The task →
Among the records that follow, set down only the lines from the one containing "GET http://localhost:6000/numbers" to the one containing "To copy a file on the master node use", both included, exactly.

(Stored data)
----------------

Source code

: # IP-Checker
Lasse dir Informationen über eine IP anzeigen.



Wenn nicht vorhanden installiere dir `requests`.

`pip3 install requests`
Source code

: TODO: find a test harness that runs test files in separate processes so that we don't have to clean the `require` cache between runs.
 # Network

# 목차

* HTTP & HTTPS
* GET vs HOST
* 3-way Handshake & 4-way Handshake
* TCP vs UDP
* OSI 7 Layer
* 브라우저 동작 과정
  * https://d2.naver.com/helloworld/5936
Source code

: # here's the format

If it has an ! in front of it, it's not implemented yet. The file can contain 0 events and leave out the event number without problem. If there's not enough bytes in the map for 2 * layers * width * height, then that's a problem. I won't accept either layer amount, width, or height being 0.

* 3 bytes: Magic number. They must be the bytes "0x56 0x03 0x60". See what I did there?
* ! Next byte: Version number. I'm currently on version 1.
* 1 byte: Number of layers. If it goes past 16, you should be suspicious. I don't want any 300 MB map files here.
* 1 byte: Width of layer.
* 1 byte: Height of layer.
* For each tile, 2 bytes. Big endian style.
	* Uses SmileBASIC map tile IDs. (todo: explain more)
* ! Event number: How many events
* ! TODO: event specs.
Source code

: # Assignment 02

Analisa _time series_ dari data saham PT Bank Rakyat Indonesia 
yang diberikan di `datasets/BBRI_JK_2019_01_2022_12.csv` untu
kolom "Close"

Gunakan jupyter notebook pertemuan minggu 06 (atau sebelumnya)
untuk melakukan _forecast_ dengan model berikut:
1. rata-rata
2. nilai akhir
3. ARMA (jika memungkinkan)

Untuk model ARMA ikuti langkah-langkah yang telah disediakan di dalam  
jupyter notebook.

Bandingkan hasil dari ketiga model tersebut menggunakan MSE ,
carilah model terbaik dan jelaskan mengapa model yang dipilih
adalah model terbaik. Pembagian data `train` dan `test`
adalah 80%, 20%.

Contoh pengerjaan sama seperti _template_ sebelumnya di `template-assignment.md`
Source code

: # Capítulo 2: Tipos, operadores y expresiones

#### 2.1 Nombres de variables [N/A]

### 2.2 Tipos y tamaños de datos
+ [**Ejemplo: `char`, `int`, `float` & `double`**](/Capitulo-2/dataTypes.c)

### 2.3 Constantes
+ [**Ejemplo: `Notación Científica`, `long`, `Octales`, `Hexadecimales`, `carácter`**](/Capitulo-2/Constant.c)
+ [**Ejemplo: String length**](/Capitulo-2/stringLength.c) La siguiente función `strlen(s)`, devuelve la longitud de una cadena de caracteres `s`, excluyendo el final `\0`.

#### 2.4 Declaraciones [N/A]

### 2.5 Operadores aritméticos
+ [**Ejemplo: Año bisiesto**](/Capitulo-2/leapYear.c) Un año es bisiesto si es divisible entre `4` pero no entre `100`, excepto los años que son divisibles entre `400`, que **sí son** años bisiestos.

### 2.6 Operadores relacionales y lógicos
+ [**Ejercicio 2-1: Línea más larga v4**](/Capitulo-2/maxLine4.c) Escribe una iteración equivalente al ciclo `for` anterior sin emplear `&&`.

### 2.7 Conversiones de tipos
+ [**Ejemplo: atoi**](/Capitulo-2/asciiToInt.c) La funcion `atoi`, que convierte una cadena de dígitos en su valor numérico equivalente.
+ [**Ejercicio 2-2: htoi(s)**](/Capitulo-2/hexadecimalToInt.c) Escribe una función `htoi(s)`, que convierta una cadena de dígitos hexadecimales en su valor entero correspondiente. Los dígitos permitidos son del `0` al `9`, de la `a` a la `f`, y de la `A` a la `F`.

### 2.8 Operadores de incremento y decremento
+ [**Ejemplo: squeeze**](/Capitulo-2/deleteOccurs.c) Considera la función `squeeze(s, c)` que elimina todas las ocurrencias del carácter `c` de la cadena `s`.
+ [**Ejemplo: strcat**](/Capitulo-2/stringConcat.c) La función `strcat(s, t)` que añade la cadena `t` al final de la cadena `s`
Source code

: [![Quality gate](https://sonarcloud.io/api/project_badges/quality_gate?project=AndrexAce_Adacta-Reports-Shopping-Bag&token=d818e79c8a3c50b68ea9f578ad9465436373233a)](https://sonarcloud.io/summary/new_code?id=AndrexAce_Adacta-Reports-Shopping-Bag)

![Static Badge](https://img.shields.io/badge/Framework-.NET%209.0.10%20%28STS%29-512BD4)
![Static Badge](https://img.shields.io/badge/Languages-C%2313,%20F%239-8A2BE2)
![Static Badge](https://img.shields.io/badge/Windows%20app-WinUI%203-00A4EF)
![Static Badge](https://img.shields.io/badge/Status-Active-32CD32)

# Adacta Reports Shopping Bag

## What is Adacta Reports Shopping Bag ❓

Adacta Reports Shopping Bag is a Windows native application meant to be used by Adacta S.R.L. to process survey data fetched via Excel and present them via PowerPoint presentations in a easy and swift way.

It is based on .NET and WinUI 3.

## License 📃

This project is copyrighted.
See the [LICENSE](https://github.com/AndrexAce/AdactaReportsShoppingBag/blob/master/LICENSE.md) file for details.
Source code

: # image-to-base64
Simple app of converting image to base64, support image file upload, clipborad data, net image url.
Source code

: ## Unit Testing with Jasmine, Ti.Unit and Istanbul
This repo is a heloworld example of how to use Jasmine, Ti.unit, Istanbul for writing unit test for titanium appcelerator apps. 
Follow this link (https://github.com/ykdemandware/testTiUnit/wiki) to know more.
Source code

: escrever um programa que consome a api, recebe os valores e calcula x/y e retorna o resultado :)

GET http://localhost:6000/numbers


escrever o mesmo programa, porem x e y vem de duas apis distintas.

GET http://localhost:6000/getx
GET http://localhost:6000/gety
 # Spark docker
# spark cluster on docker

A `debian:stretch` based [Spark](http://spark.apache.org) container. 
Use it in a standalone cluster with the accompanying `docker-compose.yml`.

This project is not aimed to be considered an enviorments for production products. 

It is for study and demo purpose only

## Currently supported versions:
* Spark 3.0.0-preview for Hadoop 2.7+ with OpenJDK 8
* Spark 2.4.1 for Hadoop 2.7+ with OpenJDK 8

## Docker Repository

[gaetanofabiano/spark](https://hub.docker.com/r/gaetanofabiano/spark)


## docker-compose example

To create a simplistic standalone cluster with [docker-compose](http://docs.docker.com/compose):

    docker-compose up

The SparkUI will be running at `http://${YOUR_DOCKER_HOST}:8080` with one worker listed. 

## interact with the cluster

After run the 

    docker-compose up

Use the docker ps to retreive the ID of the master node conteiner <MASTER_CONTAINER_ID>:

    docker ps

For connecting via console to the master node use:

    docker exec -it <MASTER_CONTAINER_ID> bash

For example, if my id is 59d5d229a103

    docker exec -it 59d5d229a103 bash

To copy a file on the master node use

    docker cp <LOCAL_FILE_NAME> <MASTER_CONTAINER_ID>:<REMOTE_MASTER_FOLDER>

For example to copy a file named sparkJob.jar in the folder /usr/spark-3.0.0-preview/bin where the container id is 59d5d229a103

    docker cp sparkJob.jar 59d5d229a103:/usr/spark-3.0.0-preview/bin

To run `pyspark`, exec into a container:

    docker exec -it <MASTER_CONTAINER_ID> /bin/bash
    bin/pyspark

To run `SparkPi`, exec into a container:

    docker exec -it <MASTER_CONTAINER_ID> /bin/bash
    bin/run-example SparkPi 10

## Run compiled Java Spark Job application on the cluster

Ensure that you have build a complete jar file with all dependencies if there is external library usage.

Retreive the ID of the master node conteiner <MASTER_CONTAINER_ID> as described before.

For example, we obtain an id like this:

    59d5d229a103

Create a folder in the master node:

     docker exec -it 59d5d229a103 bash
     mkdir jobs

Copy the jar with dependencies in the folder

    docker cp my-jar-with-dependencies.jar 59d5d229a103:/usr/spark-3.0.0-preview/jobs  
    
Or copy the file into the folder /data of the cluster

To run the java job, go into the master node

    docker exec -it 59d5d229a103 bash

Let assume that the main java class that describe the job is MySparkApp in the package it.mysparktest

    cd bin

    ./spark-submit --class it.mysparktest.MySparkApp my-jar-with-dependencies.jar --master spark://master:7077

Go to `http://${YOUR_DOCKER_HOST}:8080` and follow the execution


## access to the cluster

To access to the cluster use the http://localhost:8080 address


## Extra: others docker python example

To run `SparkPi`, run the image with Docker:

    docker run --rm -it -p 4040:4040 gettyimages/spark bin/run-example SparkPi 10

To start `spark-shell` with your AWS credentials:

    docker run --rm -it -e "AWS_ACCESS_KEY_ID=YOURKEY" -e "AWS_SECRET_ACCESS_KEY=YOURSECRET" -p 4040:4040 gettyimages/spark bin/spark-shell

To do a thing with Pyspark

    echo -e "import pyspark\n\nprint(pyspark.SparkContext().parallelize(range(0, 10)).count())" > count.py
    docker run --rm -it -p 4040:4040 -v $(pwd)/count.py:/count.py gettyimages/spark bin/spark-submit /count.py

----------------

Output for this exercise →
GET http://localhost:6000/numbers


escrever o mesmo programa, porem x e y vem de duas apis distintas.

GET http://localhost:6000/getx
GET http://localhost:6000/gety
 # Spark docker
# spark cluster on docker

A `debian:stretch` based [Spark](http://spark.apache.org) container. 
Use it in a standalone cluster with the accompanying `docker-compose.yml`.

This project is not aimed to be considered an enviorments for production products. 

It is for study and demo purpose only

## Currently supported versions:
* Spark 3.0.0-preview for Hadoop 2.7+ with OpenJDK 8
* Spark 2.4.1 for Hadoop 2.7+ with OpenJDK 8

## Docker Repository

[gaetanofabiano/spark](https://hub.docker.com/r/gaetanofabiano/spark)


## docker-compose example

To create a simplistic standalone cluster with [docker-compose](http://docs.docker.com/compose):

    docker-compose up

The SparkUI will be running at `http://${YOUR_DOCKER_HOST}:8080` with one worker listed. 

## interact with the cluster

After run the 

    docker-compose up

Use the docker ps to retreive the ID of the master node conteiner <MASTER_CONTAINER_ID>:

    docker ps

For connecting via console to the master node use:

    docker exec -it <MASTER_CONTAINER_ID> bash

For example, if my id is 59d5d229a103

    docker exec -it 59d5d229a103 bash

To copy a file on the master node use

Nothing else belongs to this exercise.